- _Instructions for the task_: Starting at the line that holds "- ✅ Realizar" and stopping at the line that holds "5. **Volume de Transações**", restate the records below word for word, with both of those lines included.
::: Excerpted records :::
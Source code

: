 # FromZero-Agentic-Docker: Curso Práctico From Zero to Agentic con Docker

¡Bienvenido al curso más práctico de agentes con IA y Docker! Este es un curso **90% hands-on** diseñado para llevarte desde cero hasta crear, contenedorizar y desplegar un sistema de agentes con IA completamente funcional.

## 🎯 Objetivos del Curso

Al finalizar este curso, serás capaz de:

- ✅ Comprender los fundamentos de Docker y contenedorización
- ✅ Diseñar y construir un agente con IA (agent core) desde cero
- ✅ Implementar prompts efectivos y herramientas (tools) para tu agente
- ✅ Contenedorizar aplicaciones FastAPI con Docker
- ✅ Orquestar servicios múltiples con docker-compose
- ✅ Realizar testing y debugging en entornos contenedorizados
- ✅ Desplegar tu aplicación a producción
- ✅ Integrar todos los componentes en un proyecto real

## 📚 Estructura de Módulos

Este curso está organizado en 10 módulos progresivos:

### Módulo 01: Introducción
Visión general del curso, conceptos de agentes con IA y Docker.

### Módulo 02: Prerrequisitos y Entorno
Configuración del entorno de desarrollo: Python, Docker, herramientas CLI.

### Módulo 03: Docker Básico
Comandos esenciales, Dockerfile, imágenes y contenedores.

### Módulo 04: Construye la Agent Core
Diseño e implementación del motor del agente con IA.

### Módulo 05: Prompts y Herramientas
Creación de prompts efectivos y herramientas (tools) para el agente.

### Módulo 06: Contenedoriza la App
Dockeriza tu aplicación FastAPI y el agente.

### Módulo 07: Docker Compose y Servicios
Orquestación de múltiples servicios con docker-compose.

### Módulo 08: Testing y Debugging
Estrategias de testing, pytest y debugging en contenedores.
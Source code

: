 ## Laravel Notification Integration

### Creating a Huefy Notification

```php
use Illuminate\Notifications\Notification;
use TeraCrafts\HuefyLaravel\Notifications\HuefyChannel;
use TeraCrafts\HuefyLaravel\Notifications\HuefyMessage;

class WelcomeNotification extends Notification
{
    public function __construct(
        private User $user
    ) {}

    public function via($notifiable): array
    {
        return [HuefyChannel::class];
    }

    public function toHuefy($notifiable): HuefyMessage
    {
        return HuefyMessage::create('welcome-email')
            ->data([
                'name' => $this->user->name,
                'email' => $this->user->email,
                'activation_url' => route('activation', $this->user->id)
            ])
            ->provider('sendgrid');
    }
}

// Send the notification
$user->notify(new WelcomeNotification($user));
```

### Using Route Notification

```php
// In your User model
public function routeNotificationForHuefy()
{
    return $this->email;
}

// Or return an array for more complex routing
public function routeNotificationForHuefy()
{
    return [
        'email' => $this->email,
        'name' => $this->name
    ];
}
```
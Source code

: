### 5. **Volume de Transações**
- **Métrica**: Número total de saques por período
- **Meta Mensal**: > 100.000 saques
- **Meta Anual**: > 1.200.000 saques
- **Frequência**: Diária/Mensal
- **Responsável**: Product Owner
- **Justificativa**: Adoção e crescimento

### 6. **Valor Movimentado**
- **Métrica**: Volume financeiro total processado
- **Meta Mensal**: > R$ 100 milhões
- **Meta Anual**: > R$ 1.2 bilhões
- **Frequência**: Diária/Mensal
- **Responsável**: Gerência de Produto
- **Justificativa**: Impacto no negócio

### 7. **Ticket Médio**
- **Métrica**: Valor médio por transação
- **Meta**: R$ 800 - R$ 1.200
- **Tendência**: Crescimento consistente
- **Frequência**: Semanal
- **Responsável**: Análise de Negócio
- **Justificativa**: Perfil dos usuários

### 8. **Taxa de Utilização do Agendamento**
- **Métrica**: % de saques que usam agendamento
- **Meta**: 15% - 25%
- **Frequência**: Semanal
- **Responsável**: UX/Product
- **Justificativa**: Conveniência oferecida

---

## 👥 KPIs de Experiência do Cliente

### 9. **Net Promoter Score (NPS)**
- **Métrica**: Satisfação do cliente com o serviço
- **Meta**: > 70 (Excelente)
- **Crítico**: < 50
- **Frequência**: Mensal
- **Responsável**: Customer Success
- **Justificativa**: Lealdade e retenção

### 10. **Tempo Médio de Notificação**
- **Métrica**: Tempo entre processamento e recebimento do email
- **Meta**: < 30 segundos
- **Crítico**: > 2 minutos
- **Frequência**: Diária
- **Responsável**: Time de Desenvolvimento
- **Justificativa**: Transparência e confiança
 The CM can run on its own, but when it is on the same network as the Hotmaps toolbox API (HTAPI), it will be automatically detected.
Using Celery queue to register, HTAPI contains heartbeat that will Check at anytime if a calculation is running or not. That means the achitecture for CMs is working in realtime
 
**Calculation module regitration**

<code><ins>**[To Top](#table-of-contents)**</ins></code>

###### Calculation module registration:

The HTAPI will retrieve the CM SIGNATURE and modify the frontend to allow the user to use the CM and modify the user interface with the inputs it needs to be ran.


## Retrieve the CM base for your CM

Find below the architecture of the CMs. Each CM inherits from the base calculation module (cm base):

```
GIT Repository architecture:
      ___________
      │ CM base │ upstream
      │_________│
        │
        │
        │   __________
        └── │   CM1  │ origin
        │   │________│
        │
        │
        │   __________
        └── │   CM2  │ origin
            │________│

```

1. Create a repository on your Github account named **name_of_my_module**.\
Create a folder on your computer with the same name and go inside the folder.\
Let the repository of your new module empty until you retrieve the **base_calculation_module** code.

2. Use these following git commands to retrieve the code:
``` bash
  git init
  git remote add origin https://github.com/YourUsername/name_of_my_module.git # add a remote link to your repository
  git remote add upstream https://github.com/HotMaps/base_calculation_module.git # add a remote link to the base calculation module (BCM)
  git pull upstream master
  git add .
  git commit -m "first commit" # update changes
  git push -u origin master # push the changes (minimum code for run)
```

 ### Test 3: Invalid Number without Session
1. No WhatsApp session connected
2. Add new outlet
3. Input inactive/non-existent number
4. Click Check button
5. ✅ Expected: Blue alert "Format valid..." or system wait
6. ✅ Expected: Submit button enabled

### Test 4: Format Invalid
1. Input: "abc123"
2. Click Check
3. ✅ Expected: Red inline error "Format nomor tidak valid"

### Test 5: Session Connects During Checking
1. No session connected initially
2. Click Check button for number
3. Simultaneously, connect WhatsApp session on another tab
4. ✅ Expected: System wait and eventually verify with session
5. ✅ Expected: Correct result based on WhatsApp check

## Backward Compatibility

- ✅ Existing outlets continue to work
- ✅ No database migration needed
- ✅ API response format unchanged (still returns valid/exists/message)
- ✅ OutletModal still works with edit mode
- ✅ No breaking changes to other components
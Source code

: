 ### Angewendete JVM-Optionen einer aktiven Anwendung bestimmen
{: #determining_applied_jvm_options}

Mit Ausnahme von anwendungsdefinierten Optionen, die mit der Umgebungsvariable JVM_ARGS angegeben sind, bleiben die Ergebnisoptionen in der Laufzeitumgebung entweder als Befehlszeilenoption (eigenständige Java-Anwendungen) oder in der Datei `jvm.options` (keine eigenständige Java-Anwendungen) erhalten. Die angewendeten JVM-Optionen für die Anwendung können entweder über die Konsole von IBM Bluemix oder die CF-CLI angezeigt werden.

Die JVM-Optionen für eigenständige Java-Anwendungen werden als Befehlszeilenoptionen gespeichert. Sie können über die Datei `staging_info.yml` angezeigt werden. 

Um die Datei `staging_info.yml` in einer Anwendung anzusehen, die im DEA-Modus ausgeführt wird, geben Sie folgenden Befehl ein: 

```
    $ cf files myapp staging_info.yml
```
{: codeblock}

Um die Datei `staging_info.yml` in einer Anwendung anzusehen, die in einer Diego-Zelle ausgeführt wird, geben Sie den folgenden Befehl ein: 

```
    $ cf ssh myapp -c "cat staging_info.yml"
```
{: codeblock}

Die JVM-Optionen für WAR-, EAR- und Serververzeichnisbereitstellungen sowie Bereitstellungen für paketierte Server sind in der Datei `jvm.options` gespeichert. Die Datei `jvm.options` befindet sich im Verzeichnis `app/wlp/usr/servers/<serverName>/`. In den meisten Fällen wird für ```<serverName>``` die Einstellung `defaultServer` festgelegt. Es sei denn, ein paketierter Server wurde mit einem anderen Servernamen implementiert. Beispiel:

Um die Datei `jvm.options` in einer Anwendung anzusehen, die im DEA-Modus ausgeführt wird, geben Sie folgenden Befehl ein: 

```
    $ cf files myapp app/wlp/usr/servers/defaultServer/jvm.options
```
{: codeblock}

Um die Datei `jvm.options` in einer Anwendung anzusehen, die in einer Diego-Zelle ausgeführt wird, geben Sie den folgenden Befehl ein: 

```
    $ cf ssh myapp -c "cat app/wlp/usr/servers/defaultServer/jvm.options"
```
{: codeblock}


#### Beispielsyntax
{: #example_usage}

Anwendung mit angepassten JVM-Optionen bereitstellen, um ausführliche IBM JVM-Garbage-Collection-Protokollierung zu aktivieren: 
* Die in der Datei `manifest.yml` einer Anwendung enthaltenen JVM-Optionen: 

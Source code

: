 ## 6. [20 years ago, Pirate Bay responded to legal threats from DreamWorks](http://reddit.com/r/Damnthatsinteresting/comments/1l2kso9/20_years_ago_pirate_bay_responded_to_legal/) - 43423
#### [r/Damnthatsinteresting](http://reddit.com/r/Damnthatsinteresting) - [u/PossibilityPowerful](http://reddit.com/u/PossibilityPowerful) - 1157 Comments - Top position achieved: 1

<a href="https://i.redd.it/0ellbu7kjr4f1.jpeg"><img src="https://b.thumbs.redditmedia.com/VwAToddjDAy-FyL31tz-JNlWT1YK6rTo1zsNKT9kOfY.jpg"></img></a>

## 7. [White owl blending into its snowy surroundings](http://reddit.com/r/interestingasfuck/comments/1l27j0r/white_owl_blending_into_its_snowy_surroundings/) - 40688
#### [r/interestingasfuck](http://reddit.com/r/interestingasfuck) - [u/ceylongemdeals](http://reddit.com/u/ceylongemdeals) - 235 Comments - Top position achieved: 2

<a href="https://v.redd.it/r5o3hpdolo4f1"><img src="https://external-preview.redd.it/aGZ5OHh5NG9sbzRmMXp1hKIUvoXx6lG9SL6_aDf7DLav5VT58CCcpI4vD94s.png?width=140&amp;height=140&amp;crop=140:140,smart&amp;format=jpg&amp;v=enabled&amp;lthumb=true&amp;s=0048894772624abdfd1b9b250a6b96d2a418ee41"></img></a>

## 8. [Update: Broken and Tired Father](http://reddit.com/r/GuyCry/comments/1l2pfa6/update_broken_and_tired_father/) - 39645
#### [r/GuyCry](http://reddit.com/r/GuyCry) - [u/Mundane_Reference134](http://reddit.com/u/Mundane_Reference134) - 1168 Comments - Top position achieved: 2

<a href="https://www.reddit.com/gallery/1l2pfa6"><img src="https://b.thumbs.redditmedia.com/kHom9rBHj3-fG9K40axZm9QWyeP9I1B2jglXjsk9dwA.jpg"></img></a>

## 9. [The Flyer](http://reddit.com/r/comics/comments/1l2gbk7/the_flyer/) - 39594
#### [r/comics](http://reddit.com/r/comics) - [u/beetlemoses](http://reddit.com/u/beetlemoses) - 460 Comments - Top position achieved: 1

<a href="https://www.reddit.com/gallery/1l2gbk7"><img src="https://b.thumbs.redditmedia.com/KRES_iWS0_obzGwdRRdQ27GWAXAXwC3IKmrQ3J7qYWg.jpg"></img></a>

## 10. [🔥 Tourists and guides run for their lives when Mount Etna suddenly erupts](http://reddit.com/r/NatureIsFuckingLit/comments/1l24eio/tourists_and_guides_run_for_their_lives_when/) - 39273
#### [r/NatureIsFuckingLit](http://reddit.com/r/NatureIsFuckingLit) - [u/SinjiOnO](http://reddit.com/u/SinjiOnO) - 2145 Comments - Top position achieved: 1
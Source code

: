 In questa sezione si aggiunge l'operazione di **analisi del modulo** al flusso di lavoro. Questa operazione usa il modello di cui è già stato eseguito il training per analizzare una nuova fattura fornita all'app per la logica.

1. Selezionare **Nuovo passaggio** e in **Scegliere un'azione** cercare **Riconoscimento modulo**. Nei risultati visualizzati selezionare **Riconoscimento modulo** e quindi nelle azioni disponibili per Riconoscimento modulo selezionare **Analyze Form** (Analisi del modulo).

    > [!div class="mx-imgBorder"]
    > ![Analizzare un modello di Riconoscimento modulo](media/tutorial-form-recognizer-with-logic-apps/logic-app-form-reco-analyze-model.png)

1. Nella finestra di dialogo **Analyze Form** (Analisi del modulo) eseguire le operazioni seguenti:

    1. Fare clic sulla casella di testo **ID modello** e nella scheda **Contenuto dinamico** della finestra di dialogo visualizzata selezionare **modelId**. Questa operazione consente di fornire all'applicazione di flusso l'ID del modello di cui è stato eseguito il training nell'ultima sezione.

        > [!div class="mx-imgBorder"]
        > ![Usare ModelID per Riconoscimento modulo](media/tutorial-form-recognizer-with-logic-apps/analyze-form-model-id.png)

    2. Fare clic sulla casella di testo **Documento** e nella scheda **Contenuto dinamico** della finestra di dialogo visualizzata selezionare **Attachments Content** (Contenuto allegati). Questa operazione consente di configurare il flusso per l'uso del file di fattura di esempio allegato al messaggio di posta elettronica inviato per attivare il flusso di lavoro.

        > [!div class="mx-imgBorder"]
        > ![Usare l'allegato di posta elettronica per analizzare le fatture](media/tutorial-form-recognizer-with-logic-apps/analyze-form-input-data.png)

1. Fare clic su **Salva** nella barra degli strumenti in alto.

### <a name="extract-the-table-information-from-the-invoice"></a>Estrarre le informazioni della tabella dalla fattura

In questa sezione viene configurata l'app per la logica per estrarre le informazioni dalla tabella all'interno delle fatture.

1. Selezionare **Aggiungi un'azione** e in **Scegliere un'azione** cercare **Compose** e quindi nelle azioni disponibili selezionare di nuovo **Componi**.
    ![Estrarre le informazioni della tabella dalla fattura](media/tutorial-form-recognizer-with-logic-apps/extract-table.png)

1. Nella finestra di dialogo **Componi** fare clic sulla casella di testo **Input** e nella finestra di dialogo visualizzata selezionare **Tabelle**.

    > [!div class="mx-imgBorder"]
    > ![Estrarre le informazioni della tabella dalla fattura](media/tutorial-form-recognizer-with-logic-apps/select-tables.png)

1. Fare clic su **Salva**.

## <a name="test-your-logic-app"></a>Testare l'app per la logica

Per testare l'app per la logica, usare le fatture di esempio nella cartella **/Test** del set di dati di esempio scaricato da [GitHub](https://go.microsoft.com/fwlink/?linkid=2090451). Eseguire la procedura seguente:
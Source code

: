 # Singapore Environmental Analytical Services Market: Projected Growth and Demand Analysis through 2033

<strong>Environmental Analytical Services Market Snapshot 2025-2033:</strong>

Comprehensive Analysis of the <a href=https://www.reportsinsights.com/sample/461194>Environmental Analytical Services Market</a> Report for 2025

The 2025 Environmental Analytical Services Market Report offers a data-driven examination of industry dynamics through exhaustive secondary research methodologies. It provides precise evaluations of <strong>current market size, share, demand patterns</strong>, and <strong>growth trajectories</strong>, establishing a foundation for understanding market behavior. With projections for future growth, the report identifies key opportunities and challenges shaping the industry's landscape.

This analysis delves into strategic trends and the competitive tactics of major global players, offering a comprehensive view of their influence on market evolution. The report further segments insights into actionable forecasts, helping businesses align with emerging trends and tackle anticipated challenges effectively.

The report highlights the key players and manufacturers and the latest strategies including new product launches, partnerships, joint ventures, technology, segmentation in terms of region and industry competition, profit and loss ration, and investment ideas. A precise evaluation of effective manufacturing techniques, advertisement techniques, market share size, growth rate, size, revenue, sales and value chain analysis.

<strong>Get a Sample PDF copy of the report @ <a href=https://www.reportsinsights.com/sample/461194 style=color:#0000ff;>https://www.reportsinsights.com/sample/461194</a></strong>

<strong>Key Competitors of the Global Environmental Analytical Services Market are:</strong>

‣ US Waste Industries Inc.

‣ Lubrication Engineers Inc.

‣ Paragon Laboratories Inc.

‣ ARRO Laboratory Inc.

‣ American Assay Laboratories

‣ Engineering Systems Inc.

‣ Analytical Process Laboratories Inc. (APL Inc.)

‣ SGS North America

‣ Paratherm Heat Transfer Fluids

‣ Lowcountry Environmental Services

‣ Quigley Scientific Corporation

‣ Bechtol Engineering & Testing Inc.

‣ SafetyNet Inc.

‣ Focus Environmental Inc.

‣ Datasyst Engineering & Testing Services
:::
- _Answer space_:
- ✅ Realizar testing y debugging en entornos contenedorizados
- ✅ Desplegar tu aplicación a producción
- ✅ Integrar todos los componentes en un proyecto real

## 📚 Estructura de Módulos

Este curso está organizado en 10 módulos progresivos:

### Módulo 01: Introducción
Visión general del curso, conceptos de agentes con IA y Docker.

### Módulo 02: Prerrequisitos y Entorno
Configuración del entorno de desarrollo: Python, Docker, herramientas CLI.

### Módulo 03: Docker Básico
Comandos esenciales, Dockerfile, imágenes y contenedores.

### Módulo 04: Construye la Agent Core
Diseño e implementación del motor del agente con IA.

### Módulo 05: Prompts y Herramientas
Creación de prompts efectivos y herramientas (tools) para el agente.

### Módulo 06: Contenedoriza la App
Dockeriza tu aplicación FastAPI y el agente.

### Módulo 07: Docker Compose y Servicios
Orquestación de múltiples servicios con docker-compose.

### Módulo 08: Testing y Debugging
Estrategias de testing, pytest y debugging en contenedores.
Source code

: ## Laravel Notification Integration

### Creating a Huefy Notification

```php
use Illuminate\Notifications\Notification;
use TeraCrafts\HuefyLaravel\Notifications\HuefyChannel;
use TeraCrafts\HuefyLaravel\Notifications\HuefyMessage;

class WelcomeNotification extends Notification
{
    public function __construct(
        private User $user
    ) {}

    public function via($notifiable): array
    {
        return [HuefyChannel::class];
    }

    public function toHuefy($notifiable): HuefyMessage
    {
        return HuefyMessage::create('welcome-email')
            ->data([
                'name' => $this->user->name,
                'email' => $this->user->email,
                'activation_url' => route('activation', $this->user->id)
            ])
            ->provider('sendgrid');
    }
}

// Send the notification
$user->notify(new WelcomeNotification($user));
```

### Using Route Notification

```php
// In your User model
public function routeNotificationForHuefy()
{
    return $this->email;
}

// Or return an array for more complex routing
public function routeNotificationForHuefy()
{
    return [
        'email' => $this->email,
        'name' => $this->name
    ];
}
```
Source code

:### 5. **Volume de Transações**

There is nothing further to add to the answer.